How many lines in the listing below contain the string "ChatGPT"? Say only the number.
++++++++++
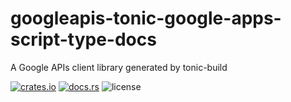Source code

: # googleapis-tonic-google-apps-script-type-docs

A Google APIs client library generated by tonic-build

[![crates.io](https://img.shields.io/crates/v/googleapis-tonic-google-apps-script-type-docs)](https://crates.io/crates/googleapis-tonic-google-apps-script-type-docs)
[![docs.rs](https://img.shields.io/docsrs/googleapis-tonic-google-apps-script-type-docs)](https://docs.rs/googleapis-tonic-google-apps-script-type-docs)
![license](https://img.shields.io/crates/l/googleapis-tonic-google-apps-script-type-docs)
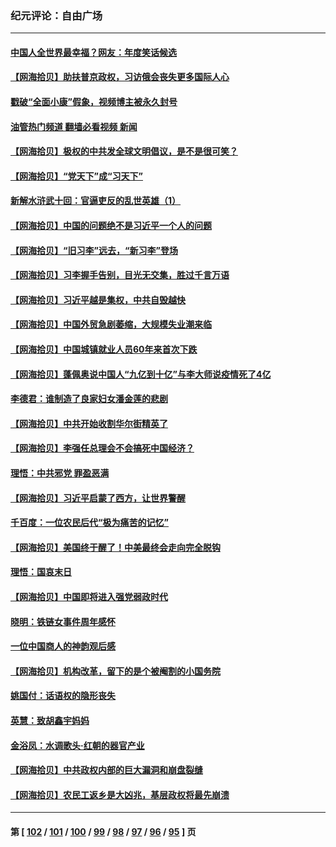 ### 纪元评论：自由广场
---
#### [中国人全世界最幸福？网友：年度笑话候选](../../pages/nsc993/n13955004.md?03220330) 
#### [【网海拾贝】助扶普京政权，习访俄会丧失更多国际人心](../../pages/nsc993/n13955002.md?03220330) 
#### [戳破“全面小康”假象，视频博主被永久封号](../../pages/nsc993/n13953714.md?03220330) 
#### [油管热门频道 翻墙必看视频 新闻](ok?03220330)
#### [【网海拾贝】极权的中共发全球文明倡议，是不是很可笑？](../../pages/nsc993/n13953251.md?03220330) 
#### [【网海拾贝】“党天下”成“习天下”](../../pages/nsc993/n13952349.md?03220330) 
#### [新解水浒武十回：官逼吏反的乱世英雄（1）](../../pages/nsc993/n13951483.md?03220330) 
#### [【网海拾贝】中国的问题绝不是习近平一个人的问题](../../pages/nsc993/n13951475.md?03220330) 
#### [【网海拾贝】“旧习李”远去，“新习李”登场](../../pages/nsc993/n13950813.md?03220330) 
#### [【网海拾贝】习李握手告别，目光无交集，胜过千言万语](../../pages/nsc993/n13949873.md?03220330) 
#### [【网海拾贝】习近平越是集权，中共自毁越快](../../pages/nsc993/n13949348.md?03220330) 
#### [【网海拾贝】中国外贸急剧萎缩，大规模失业潮来临](../../pages/nsc993/n13947937.md?03220330) 
#### [【网海拾贝】中国城镇就业人员60年来首次下跌](../../pages/nsc993/n13947338.md?03220330) 
#### [【网海拾贝】蓬佩奥说中国人“九亿到十亿”与李大师说疫情死了4亿](../../pages/nsc993/n13946389.md?03220330) 
#### [李德君：谁制造了良家妇女潘金莲的悲剧](../../pages/nsc993/n13945431.md?03220330) 
#### [【网海拾贝】中共开始收割华尔街精英了](../../pages/nsc993/n13945410.md?03220330) 
#### [【网海拾贝】李强任总理会不会搞死中国经济？](../../pages/nsc993/n13944761.md?03220330) 
#### [理悟：中共邪党 罪盈恶满](../../pages/nsc993/n13944541.md?03220330) 
#### [【网海拾贝】习近平启蒙了西方，让世界警醒](../../pages/nsc993/n13944390.md?03220330) 
#### [千百度：一位农民后代“极为痛苦的记忆”](../../pages/nsc993/n13943156.md?03220330) 
#### [【网海拾贝】美国终于醒了！中美最终会走向完全脱钩](../../pages/nsc993/n13942246.md?03220330) 
#### [理悟：国哀末日](../../pages/nsc993/n13942484.md?03220330) 
#### [【网海拾贝】中国即将进入强党弱政时代](../../pages/nsc993/n13940669.md?03220330) 
#### [晓明：铁链女事件周年感怀](../../pages/nsc993/n13940319.md?03220330) 
#### [一位中国商人的神韵观后感](../../pages/nsc993/n13939585.md?03220330) 
#### [【网海拾贝】机构改革，留下的是个被阉割的小国务院](../../pages/nsc993/n13939947.md?03220330) 
#### [姚国付：话语权的隐形丧失](../../pages/nsc993/n13939077.md?03220330) 
#### [英慧：致胡鑫宇妈妈](../../pages/nsc993/n13939332.md?03220330) 
#### [金浴凤：水调歌头·红朝的器官产业](../../pages/nsc993/n13939150.md?03220330) 
#### [【网海拾贝】中共政权内部的巨大漏洞和崩盘裂缝](../../pages/nsc993/n13939066.md?03220330) 
#### [【网海拾贝】农民工返乡是大凶兆，基层政权将最先崩溃](../../pages/nsc993/n13938719.md?03220330) 

---
#### 第 [ [102](./102.md?03220330) / [101](./101.md?03220330) / [100](./100.md?03220330) / [99](./99.md?03220330) / [98](./98.md?03220330) / [97](./97.md?03220330) / [96](./96.md?03220330) / [95](./95.md?03220330) ] 页
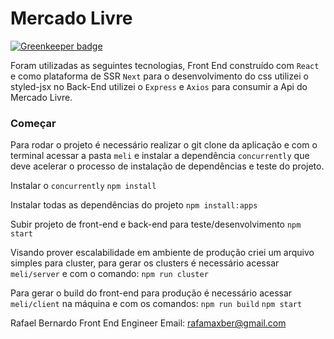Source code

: # Mercado Livre

[![Greenkeeper badge](https://badges.greenkeeper.io/rafamaxber/meli.svg)](https://greenkeeper.io/)

Foram utilizadas as seguintes tecnologias, Front End construído com `React` e como plataforma de SSR `Next` para o desenvolvimento do css utilizei o styled-jsx no Back-End utilizei o `Express` e `Axios` para consumir a Api do Mercado Livre.

### Começar
Para rodar o projeto é necessário realizar o git clone da aplicação e com o terminal acessar a pasta `meli` e instalar a dependência `concurrently` que deve acelerar o processo de instalação de dependências e teste do projeto.

Instalar o `concurrently`
`npm install`

Instalar todas as dependências do projeto
`npm install:apps`

Subir projeto de front-end e back-end para teste/desenvolvimento
`npm start`

Visando prover escalabilidade em ambiente de produção criei um arquivo simples para cluster, para gerar os clusters é necessário acessar `meli/server` e com o comando:
`npm run cluster`

Para gerar o build do front-end para produção é necessário acessar `meli/client` na máquina e com os comandos:
`npm run build`
`npm start`

Rafael Bernardo
Front End Engineer
Email: rafamaxber@gmail.com
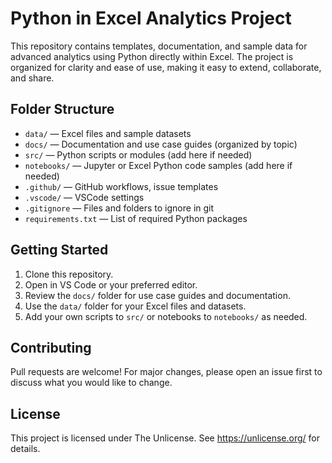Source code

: # Python in Excel Analytics Project

This repository contains templates, documentation, and sample data for advanced analytics using Python directly within Excel. The project is organized for clarity and ease of use, making it easy to extend, collaborate, and share.

## Folder Structure

- `data/` — Excel files and sample datasets
- `docs/` — Documentation and use case guides (organized by topic)
- `src/` — Python scripts or modules (add here if needed)
- `notebooks/` — Jupyter or Excel Python code samples (add here if needed)
- `.github/` — GitHub workflows, issue templates
- `.vscode/` — VSCode settings
- `.gitignore` — Files and folders to ignore in git
- `requirements.txt` — List of required Python packages

## Getting Started

1. Clone this repository.
2. Open in VS Code or your preferred editor.
3. Review the `docs/` folder for use case guides and documentation.
4. Use the `data/` folder for your Excel files and datasets.
5. Add your own scripts to `src/` or notebooks to `notebooks/` as needed.

## Contributing

Pull requests are welcome! For major changes, please open an issue first to discuss what you would like to change.

## License

This project is licensed under The Unlicense. See https://unlicense.org/ for details.
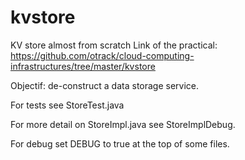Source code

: # kvstore
KV store almost from scratch
Link of the practical: https://github.com/otrack/cloud-computing-infrastructures/tree/master/kvstore

Objectif: de-construct a data storage service.

For tests see StoreTest.java

For more detail on StoreImpl.java see StoreImplDebug.

For debug set DEBUG to true at the top of some files.
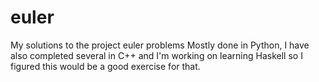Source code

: # euler
My solutions to the project euler problems
Mostly done in Python, I have also completed several in C++ and I'm working on learning Haskell so I figured this would be a good exercise for that.
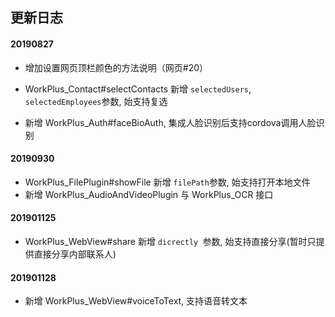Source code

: ## 更新日志

#### 20190827

* 增加设置网页顶栏颜色的方法说明（网页#20）

* WorkPlus_Contact#selectContacts 新增 `selectedUsers`, `selectedEmployees`参数, 始支持复选
* 新增 WorkPlus_Auth#faceBioAuth, 集成人脸识别后支持cordova调用人脸识别


#### 20190930

* WorkPlus\_FilePlugin#showFile 新增 `filePath`参数, 始支持打开本地文件
* 新增 WorkPlus\_AudioAndVideoPlugin 与 WorkPlus\_OCR 接口


#### 201901125

* WorkPlus\_WebView#share 新增 `dicrectly `参数, 始支持直接分享(暂时只提供直接分享内部联系人)


#### 201901128

* 新增 WorkPlus_WebView#voiceToText, 支持语音转文本
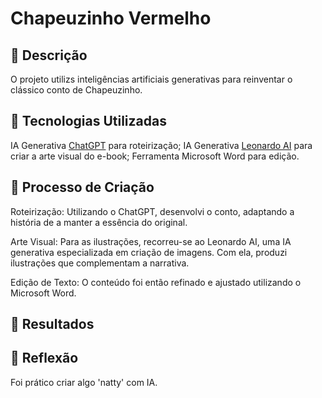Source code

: # Chapeuzinho Vermelho

## 📒 Descrição
O projeto utilizs inteligências artificiais generativas para reinventar o clássico conto de Chapeuzinho.

## 🤖 Tecnologias Utilizadas
IA Generativa [ChatGPT](https://chatgpt.com/) para roteirização;
IA Generativa [Leonardo AI](https://app.leonardo.ai/) para criar a arte visual do e-book;
Ferramenta Microsoft Word para edição.

## 🧐 Processo de Criação
Roteirização: Utilizando o ChatGPT, desenvolvi o conto, adaptando a história de a manter a essência do original.

Arte Visual: Para as ilustrações, recorreu-se ao Leonardo AI, uma IA generativa especializada em criação de imagens. Com ela, produzi ilustrações que complementam a narrativa.

Edição de Texto: O conteúdo foi então refinado e ajustado utilizando o Microsoft Word.

## 🚀 Resultados


## 💭 Reflexão
Foi prático criar algo 'natty' com IA.
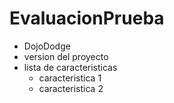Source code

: # EvaluacionPrueba
- DojoDodge 
- version del proyecto
- lista de caracteristicas
	- caracteristica 1
	- caracteristica 2
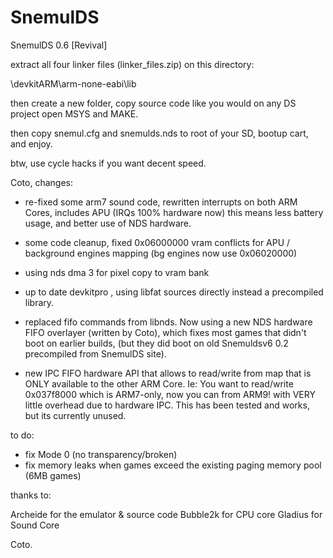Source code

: # SnemulDS
SnemulDS 0.6 [Revival]

extract all four linker files (linker_files.zip) on this directory:

<path to devkitpro folder>\devkitARM\arm-none-eabi\lib


then create a new folder, copy source code like you would on any DS project
open MSYS and MAKE. 

then copy snemul.cfg and snemulds.nds to root of your SD, bootup cart, and enjoy.

btw, use cycle hacks if you want decent speed.


Coto, changes:

-   re-fixed some arm7 sound code, rewritten interrupts on both ARM Cores, includes APU     (IRQs 100% hardware now)
    this means less battery usage, and better use of NDS hardware.

-   some code cleanup, fixed 0x06000000 vram conflicts for APU / background engines mapping (bg engines now use 0x06020000)

-   using nds dma 3 for pixel copy to vram bank

-   up to date devkitpro , using libfat sources directly instead a precompiled library.

-   replaced fifo commands from libnds. Now using a new NDS hardware FIFO overlayer (written by Coto), which fixes
    most games that didn't boot on earlier builds, (but they did boot on old Snemuldsv6 0.2 precompiled from SnemulDS site).

-   new IPC FIFO hardware API that allows to read/write from map that is ONLY available to the other ARM Core.
    Ie: You want to read/write 0x037f8000 which is ARM7-only, now you can from ARM9! with VERY little overhead due to hardware IPC.
    This has been tested and works, but its currently unused.
    
to do:

-   fix Mode 0 (no transparency/broken)
-   fix memory leaks when games exceed the existing paging memory pool (6MB games)


thanks to:

Archeide for the emulator & source code
Bubble2k for CPU core
Gladius for Sound Core


Coto.

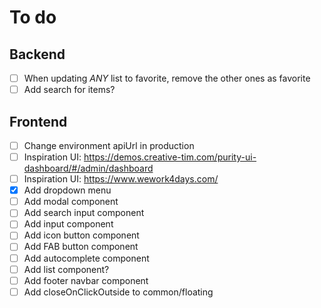 # To do

## Backend
- [ ] When updating *ANY* list to favorite, remove the other ones as favorite
- [ ] Add search for items?

## Frontend
- [ ] Change environment apiUrl in production
- [ ] Inspiration UI: https://demos.creative-tim.com/purity-ui-dashboard/#/admin/dashboard
- [ ] Inspiration UI: https://www.wework4days.com/
- [x] Add dropdown menu
- [ ] Add modal component
- [ ] Add search input component
- [ ] Add input component
- [ ] Add icon button component
- [ ] Add FAB button component
- [ ] Add autocomplete component
- [ ] Add list component?
- [ ] Add footer navbar component
- [ ] Add closeOnClickOutside to common/floating
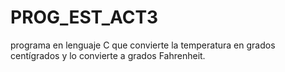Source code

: # PROG_EST_ACT3
programa en lenguaje C que convierte la temperatura en grados centígrados y lo convierte a grados Fahrenheit.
++++++++++
> Expected output:
2